By Mark Azzara
I spent three days last week walking on the beach in short-sleeved shirts while soaking up the sun’s warmth — a rarity at the end of October. It was a real gift from God. But as I headed home Thursday he gave me another one — a gift I wasn’t expecting but which turns out to be of much greater value.
Before taking the scenic drive home I ate breakfast at a hole-in-the-wall restaurant. The owner, the only other customer and I talked about why kids do the irresponsible things they do on cellphones and the Internet. In response I recommended the disquieting book “The Narcissism Epidemic.”
That night, checking the Web to see what I’d missed, I found a PBS Newshour exploration of teen “sexting,” which involves a teenager (usually a girl) who takes nude selfies that are meant for one person but which frequently wind up all over cyberspace via apps such as Snapchat or Instagram. Not two minutes after watching this segment, I saw a Web news story that sexual assaults at Connecticut’s residential colleges rose by 25 percent in one year.

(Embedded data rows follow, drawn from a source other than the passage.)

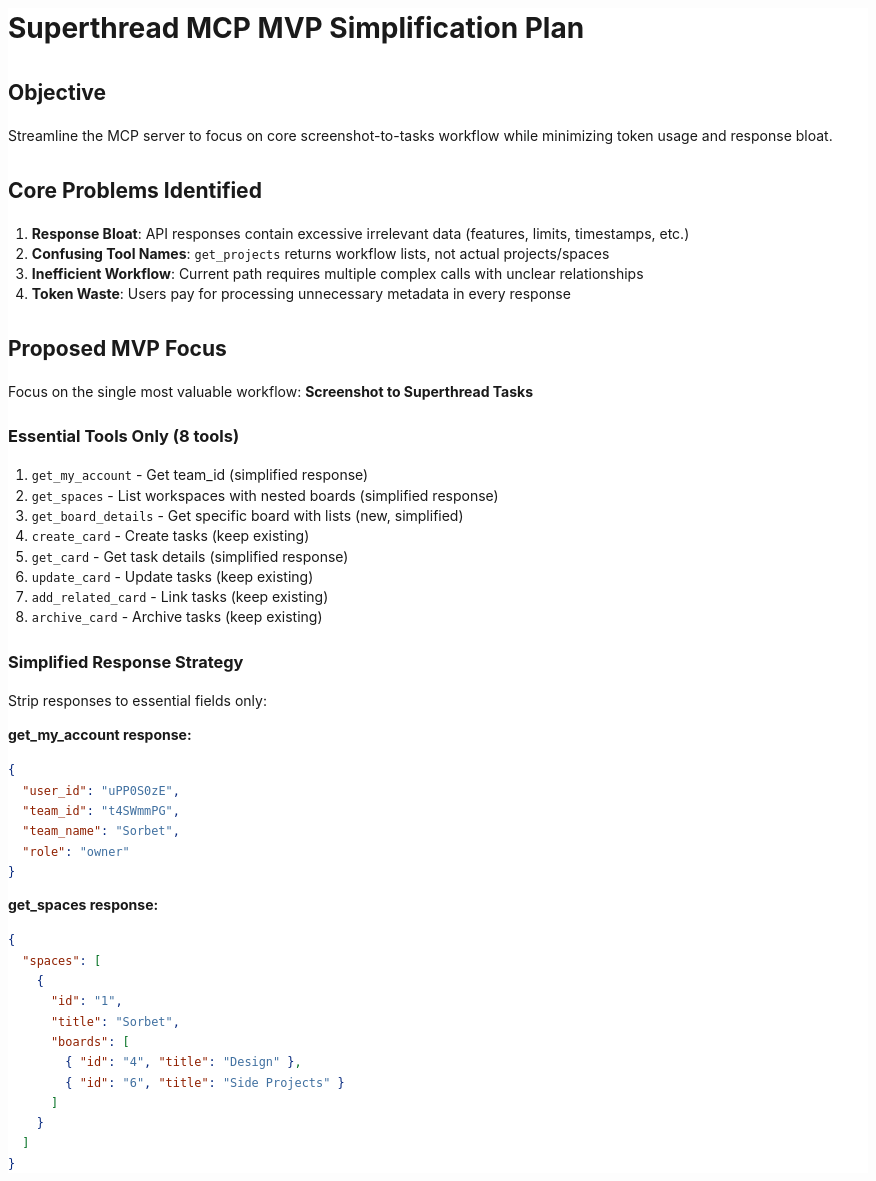 # Superthread MCP MVP Simplification Plan

## Objective

Streamline the MCP server to focus on core screenshot-to-tasks workflow while minimizing token usage and response bloat.

## Core Problems Identified

1. **Response Bloat**: API responses contain excessive irrelevant data (features, limits, timestamps, etc.)
2. **Confusing Tool Names**: `get_projects` returns workflow lists, not actual projects/spaces
3. **Inefficient Workflow**: Current path requires multiple complex calls with unclear relationships
4. **Token Waste**: Users pay for processing unnecessary metadata in every response

## Proposed MVP Focus

Focus on the single most valuable workflow: **Screenshot to Superthread Tasks**

### Essential Tools Only (8 tools)

1. `get_my_account` - Get team_id (simplified response)
2. `get_spaces` - List workspaces with nested boards (simplified response)
3. `get_board_details` - Get specific board with lists (new, simplified)
4. `create_card` - Create tasks (keep existing)
5. `get_card` - Get task details (simplified response)
6. `update_card` - Update tasks (keep existing)
7. `add_related_card` - Link tasks (keep existing)
8. `archive_card` - Archive tasks (keep existing)

### Simplified Response Strategy

Strip responses to essential fields only:

**get_my_account response:**

```json
{
  "user_id": "uPP0S0zE",
  "team_id": "t4SWmmPG",
  "team_name": "Sorbet",
  "role": "owner"
}
```

**get_spaces response:**

```json
{
  "spaces": [
    {
      "id": "1",
      "title": "Sorbet",
      "boards": [
        { "id": "4", "title": "Design" },
        { "id": "6", "title": "Side Projects" }
      ]
    }
  ]
}
```
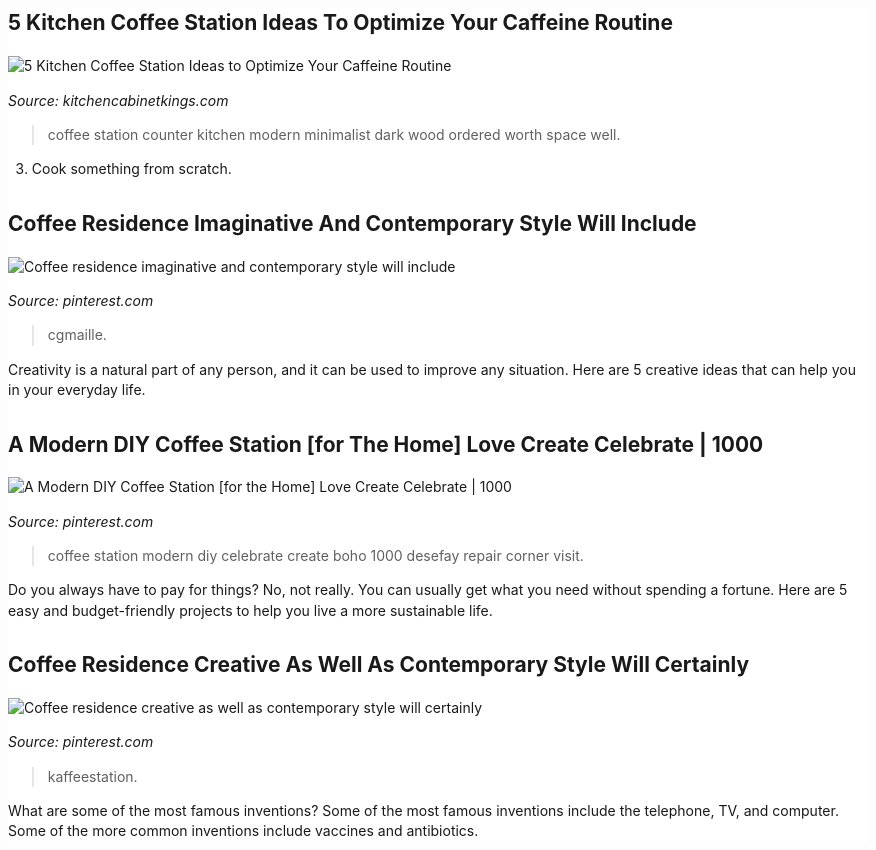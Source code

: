     
## 5 Kitchen Coffee Station Ideas To Optimize Your Caffeine Routine

<img loading=lazy src="https://cdn.kitchencabinetkings.com/blog/wp-content/uploads/minimalist-modern-coffee-station-dark-wood.jpg" onerror="this.onerror=null;this.src='https://tse3.mm.bing.net/th?id=OIP.7M0rE6BbFXFSYtDN4JHL3gHaLH&amp;pid=15.1';" alt="5 Kitchen Coffee Station Ideas to Optimize Your Caffeine Routine">

_Source: kitchencabinetkings.com_

>coffee station counter kitchen modern minimalist dark wood ordered worth space well. 

	

3. Cook something from scratch.

    
## Coffee Residence Imaginative And Contemporary Style Will Include

<img loading=lazy src="https://i.pinimg.com/originals/d2/7e/a6/d27ea6d359bcf666be059dccb6e53acf.jpg" onerror="this.onerror=null;this.src='https://tse2.mm.bing.net/th?id=OIP.TOZmIxOcLl6H-As2sY1J1QHaJ4&amp;pid=15.1';" alt="Coffee residence imaginative and contemporary style will include">

_Source: pinterest.com_

>cgmaille. 

	

Creativity is a natural part of any person, and it can be used to improve any situation. Here are 5 creative ideas that can help you in your everyday life.

    
## A Modern DIY Coffee Station [for The Home] Love Create Celebrate | 1000

<img loading=lazy src="https://i.pinimg.com/originals/dc/d1/51/dcd1512640137e46cbf578a90f182df4.jpg" onerror="this.onerror=null;this.src='https://tse2.mm.bing.net/th?id=OIP.DPWACIhy6xksqlS_G20otQHaLH&amp;pid=15.1';" alt="A Modern DIY Coffee Station [for the Home] Love Create Celebrate | 1000">

_Source: pinterest.com_

>coffee station modern diy celebrate create boho 1000 desefay repair corner visit. 

	

Do you always have to pay for things? No, not really. You can usually get what you need without spending a fortune. Here are 5 easy and budget-friendly projects to help you live a more sustainable life.

    
## Coffee Residence Creative As Well As Contemporary Style Will Certainly

<img loading=lazy src="https://i.pinimg.com/originals/fa/c7/62/fac7629e636e418c437df9a15c7158a9.jpg" onerror="this.onerror=null;this.src='https://tse1.mm.bing.net/th?id=OIP.HyG6ubGaqiKujDc82a96nQHaKb&amp;pid=15.1';" alt="Coffee residence creative as well as contemporary style will certainly">

_Source: pinterest.com_

>kaffeestation. 

	

What are some of the most famous inventions?
Some of the most famous inventions include the telephone, TV, and computer. Some of the more common inventions include vaccines and antibiotics.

For me, the connection was undeniable, so I immediately began writing a blog. Fortunately I always let my blogs sit for a day or more. Like homemade pasta sauce, it’s always better the second day. That night during prayer I got a perspective I hadn’t expected. I realized I wasn’t meant to write about parental irresponsibility or teenaged narcissism, but about the roots of both.
Humanity is rapidly losing the ability to grieve. We still ache and shed tears at the death of a loved one, but what about the living dead among us that we don’t know, including those we think we know? I can’t relate to the pain that single moms and their kids endure every day, nor to the daily pain of the poor, the lonely, the divorced, the unemployed, the physically or mentally challenged. I can’t relate to the pain of misguided parents or self-centered kids. Or can I?
Every one of us is in some kind of pain. We may devise semi-efficient ways to deal with it, but the pain is always there. Not consciously, perhaps, but it’s still there. And as long as I, or we or all of us think we can soothe that pain or solve those problems we cannot grieve, because grieving only occurs when we believe a situation is irreversible.
Teens have figured out a way to deal with the pain of loneliness, disrespect and the emptiness of what lies ahead — a life in which jobs aren’t secure, the future of Social Security is unknown, and marital love often evaporates just months after the honeymoon. Their solution to avoid grieving is to create their own worlds in which each one rules as lord and master while everyone else is kept at bay — an outsider.
How do parents combat that behavior when they haven’t been able to do so in their own lives? If parents are so focused on honing their own coping skills that parenting becomes an exercise in mollifying their kids, they will inadvertently teach their kids that this is what life is about.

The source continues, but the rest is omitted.